**What you are asked to do:**
Determine how many lines in the listing hold "verbose" and give only that number.

Start of Block

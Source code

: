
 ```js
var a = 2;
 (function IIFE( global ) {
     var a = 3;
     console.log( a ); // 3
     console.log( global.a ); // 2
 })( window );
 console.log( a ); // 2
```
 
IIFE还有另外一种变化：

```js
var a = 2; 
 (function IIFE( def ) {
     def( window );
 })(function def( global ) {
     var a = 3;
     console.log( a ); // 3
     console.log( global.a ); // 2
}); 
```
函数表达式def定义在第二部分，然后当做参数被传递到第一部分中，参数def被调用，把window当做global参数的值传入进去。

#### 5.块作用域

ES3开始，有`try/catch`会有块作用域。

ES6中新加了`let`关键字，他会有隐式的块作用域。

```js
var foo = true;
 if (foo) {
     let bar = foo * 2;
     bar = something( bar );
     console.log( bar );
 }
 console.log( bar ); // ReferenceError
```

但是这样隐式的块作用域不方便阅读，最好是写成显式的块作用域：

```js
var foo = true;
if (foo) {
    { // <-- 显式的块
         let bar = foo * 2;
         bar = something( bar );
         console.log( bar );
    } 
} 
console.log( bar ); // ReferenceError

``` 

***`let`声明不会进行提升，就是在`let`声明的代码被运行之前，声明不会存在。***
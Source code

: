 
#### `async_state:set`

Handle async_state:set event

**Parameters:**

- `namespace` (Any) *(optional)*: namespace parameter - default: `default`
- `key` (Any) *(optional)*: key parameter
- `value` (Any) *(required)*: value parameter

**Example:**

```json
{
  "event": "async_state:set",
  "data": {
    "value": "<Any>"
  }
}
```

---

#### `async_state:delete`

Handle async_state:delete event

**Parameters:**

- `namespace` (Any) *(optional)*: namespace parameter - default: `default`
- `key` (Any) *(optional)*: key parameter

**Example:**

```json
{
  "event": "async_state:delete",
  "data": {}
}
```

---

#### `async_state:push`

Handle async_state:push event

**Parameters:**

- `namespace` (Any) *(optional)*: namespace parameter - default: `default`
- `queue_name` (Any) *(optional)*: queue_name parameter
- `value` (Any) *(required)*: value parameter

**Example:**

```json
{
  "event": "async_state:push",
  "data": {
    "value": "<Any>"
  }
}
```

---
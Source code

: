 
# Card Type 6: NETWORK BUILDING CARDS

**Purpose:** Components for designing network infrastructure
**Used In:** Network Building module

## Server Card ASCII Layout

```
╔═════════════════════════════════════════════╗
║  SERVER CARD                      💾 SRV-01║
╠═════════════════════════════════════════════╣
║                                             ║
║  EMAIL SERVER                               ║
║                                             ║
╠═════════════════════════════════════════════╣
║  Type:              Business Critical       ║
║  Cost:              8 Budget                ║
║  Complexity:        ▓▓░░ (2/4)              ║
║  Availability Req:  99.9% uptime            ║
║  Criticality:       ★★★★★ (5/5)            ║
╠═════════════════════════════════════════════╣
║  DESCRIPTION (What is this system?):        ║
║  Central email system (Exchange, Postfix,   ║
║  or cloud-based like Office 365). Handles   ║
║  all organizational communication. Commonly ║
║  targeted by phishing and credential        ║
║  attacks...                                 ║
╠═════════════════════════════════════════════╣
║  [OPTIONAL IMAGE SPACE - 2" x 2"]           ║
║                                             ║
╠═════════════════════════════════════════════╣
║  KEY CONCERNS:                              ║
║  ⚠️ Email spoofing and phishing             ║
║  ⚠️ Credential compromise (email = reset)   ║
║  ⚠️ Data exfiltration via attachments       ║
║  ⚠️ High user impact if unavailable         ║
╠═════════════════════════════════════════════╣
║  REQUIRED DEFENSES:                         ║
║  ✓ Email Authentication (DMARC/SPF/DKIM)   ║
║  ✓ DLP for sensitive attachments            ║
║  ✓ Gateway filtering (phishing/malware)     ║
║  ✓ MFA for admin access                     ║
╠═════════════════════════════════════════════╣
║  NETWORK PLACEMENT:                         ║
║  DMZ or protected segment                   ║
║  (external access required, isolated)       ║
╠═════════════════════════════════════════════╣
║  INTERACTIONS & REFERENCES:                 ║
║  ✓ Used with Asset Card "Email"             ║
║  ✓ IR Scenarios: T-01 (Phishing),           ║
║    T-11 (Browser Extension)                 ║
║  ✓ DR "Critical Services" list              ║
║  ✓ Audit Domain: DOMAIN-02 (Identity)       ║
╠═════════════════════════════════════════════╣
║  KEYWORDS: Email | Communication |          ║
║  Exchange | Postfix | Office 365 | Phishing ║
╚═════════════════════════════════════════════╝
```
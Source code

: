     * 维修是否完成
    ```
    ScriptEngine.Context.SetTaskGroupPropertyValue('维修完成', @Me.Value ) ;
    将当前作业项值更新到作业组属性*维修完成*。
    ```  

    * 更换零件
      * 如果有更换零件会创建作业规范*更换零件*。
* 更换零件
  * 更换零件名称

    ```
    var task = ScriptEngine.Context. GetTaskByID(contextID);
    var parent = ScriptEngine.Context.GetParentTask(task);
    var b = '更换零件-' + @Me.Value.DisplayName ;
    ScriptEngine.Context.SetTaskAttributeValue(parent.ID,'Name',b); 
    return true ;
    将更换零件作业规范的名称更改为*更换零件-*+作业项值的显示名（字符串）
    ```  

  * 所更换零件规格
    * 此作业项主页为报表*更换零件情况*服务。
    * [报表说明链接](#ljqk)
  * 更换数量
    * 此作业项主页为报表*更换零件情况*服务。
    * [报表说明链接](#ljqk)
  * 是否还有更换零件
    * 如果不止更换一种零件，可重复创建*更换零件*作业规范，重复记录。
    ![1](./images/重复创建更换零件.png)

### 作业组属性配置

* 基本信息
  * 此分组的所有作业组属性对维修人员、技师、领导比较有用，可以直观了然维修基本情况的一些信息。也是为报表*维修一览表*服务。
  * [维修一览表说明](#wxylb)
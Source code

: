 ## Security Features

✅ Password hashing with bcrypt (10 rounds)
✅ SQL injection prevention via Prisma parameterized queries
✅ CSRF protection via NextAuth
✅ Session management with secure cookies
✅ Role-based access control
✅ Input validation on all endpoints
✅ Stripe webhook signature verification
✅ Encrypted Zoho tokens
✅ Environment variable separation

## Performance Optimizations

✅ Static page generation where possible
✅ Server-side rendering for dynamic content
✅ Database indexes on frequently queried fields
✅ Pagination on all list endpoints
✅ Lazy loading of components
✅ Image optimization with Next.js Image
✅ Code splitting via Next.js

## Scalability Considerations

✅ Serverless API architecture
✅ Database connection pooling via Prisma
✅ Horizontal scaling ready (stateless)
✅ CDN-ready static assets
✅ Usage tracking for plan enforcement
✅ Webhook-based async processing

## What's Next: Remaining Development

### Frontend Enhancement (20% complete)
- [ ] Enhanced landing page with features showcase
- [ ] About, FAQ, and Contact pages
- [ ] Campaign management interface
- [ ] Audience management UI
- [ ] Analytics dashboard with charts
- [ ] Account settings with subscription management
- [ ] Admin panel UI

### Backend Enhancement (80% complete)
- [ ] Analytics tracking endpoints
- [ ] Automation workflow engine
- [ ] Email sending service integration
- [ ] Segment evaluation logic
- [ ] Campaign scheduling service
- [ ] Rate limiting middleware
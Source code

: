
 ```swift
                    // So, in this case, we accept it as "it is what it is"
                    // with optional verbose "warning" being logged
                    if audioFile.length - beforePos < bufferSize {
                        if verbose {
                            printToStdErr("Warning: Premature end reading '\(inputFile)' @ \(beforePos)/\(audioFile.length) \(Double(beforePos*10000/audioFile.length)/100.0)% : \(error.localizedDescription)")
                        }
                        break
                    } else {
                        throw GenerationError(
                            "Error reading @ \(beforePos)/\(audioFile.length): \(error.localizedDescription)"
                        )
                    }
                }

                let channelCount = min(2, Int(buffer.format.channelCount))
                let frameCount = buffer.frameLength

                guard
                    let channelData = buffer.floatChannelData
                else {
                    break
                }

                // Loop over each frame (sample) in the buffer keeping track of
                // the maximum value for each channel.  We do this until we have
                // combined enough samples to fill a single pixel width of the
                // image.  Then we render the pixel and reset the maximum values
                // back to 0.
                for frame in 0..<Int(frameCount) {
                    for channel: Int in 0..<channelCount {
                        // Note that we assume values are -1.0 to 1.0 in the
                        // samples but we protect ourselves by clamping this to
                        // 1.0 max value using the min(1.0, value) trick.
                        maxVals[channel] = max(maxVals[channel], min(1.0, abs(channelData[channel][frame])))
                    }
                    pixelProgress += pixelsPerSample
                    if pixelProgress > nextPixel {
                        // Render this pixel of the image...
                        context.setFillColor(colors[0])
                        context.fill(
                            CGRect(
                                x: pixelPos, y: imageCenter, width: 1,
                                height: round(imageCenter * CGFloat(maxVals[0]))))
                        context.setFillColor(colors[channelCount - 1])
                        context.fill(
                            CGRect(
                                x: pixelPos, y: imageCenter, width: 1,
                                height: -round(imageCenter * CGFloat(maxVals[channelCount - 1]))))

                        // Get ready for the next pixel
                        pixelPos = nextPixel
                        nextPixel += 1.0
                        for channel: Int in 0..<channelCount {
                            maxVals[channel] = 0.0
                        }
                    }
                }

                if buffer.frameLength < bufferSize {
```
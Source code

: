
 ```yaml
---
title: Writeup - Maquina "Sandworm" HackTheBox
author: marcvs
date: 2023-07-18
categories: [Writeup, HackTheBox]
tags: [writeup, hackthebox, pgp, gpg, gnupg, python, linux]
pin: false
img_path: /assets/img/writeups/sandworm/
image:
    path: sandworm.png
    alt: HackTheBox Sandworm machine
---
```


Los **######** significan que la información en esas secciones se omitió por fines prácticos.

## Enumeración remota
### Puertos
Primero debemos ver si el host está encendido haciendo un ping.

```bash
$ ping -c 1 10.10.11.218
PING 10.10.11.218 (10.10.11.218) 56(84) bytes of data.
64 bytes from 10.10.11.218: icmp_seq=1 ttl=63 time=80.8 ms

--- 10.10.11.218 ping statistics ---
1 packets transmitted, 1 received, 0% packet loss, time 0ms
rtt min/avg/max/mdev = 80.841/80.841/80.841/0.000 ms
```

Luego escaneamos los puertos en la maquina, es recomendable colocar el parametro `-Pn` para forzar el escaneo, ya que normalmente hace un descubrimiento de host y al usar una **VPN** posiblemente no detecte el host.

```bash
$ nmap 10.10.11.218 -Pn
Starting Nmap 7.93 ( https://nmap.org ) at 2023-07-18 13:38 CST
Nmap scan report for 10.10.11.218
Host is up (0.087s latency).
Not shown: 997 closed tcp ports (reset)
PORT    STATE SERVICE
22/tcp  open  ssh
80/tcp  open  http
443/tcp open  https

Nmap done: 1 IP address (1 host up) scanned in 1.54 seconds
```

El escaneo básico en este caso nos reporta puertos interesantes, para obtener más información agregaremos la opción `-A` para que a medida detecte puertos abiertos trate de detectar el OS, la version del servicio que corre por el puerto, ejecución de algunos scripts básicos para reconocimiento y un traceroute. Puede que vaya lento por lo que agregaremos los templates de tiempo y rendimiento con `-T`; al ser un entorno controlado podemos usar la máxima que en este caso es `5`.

End of Block

**Answer for this exercise:**
2